_What you will do_:
Filter the records down to the lines that hold the word "RxDB", and copy each of those lines.

_Stored data_:
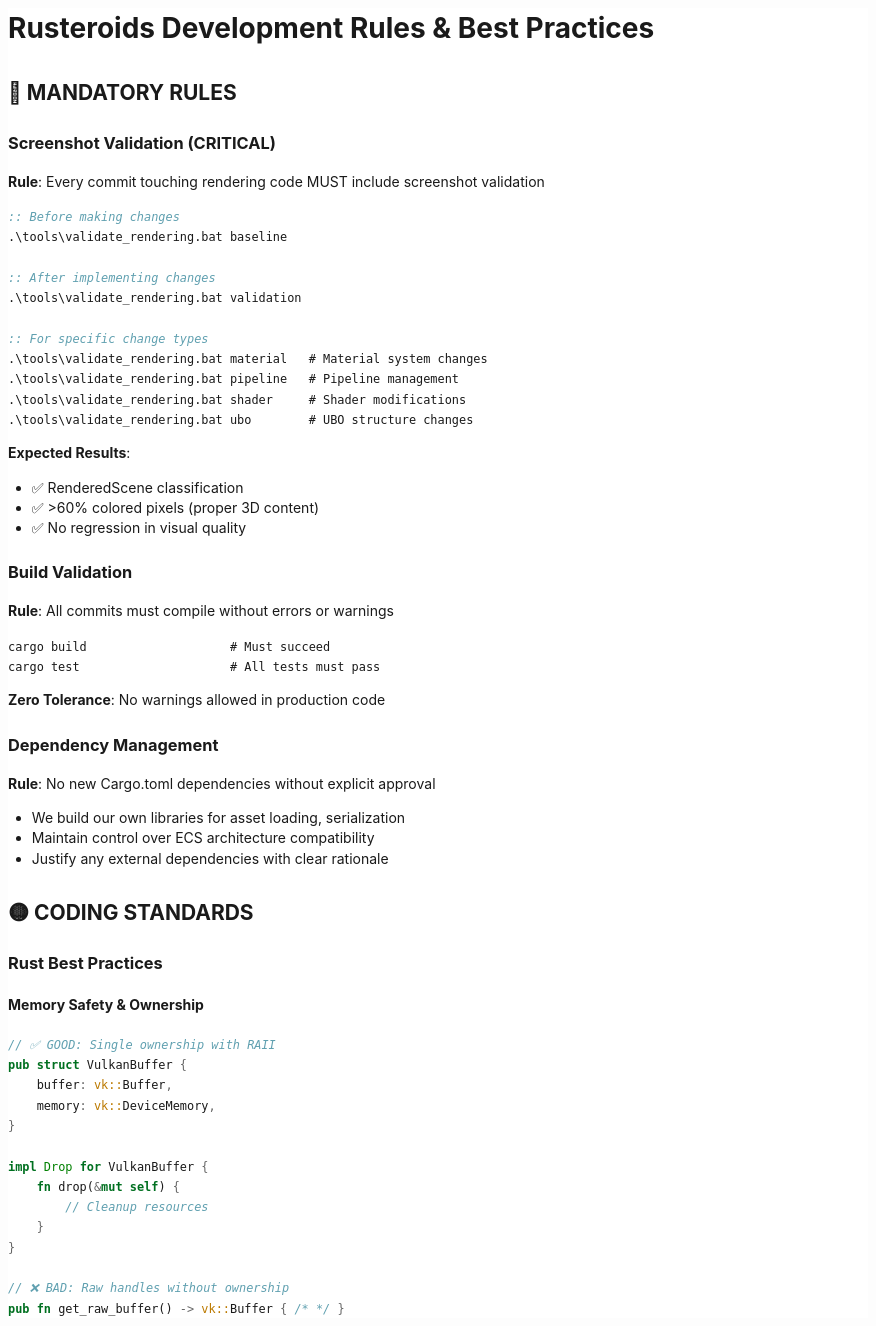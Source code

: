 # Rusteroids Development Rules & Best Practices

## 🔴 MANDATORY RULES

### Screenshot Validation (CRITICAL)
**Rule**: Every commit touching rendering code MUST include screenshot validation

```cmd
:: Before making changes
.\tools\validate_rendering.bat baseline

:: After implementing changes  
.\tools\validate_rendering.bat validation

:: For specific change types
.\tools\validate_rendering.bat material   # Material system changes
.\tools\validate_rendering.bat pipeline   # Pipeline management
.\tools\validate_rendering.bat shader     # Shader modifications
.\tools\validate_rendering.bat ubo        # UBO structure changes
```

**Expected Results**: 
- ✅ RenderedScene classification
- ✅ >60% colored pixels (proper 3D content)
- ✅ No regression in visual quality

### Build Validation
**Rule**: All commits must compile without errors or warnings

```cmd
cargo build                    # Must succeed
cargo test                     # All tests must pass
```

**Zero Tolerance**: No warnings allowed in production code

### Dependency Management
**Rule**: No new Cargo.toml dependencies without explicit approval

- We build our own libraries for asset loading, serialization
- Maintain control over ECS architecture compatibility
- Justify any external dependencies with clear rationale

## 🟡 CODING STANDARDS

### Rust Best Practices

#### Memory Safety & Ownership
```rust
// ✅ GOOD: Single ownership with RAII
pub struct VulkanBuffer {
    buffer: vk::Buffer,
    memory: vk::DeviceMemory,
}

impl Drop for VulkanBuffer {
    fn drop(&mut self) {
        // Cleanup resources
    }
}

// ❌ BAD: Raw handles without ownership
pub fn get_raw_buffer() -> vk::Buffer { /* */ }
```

--

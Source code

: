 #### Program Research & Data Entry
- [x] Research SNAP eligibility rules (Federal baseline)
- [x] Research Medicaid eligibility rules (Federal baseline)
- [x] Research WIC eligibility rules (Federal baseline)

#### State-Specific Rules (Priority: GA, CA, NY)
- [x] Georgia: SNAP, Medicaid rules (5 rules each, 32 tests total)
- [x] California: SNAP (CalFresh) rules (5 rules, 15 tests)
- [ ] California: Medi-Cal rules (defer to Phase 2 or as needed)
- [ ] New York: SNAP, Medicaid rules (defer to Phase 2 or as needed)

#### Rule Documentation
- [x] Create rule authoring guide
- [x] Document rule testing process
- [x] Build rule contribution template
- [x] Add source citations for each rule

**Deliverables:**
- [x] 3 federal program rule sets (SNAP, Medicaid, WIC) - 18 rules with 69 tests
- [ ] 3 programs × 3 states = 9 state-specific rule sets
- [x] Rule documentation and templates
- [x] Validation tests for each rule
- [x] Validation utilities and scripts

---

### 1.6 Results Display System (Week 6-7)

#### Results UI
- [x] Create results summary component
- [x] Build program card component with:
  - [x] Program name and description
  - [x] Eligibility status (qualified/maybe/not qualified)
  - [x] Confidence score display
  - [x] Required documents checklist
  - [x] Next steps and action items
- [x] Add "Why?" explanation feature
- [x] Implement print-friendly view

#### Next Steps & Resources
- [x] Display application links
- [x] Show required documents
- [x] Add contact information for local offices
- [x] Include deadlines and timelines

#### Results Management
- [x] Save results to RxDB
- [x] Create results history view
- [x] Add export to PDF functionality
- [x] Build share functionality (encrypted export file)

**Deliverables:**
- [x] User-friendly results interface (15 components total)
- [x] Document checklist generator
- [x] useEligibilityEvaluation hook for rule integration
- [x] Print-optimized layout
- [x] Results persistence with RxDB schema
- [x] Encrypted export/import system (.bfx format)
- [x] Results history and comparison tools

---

_Exercise answer_:
- [x] Save results to RxDB
- [x] Results persistence with RxDB schema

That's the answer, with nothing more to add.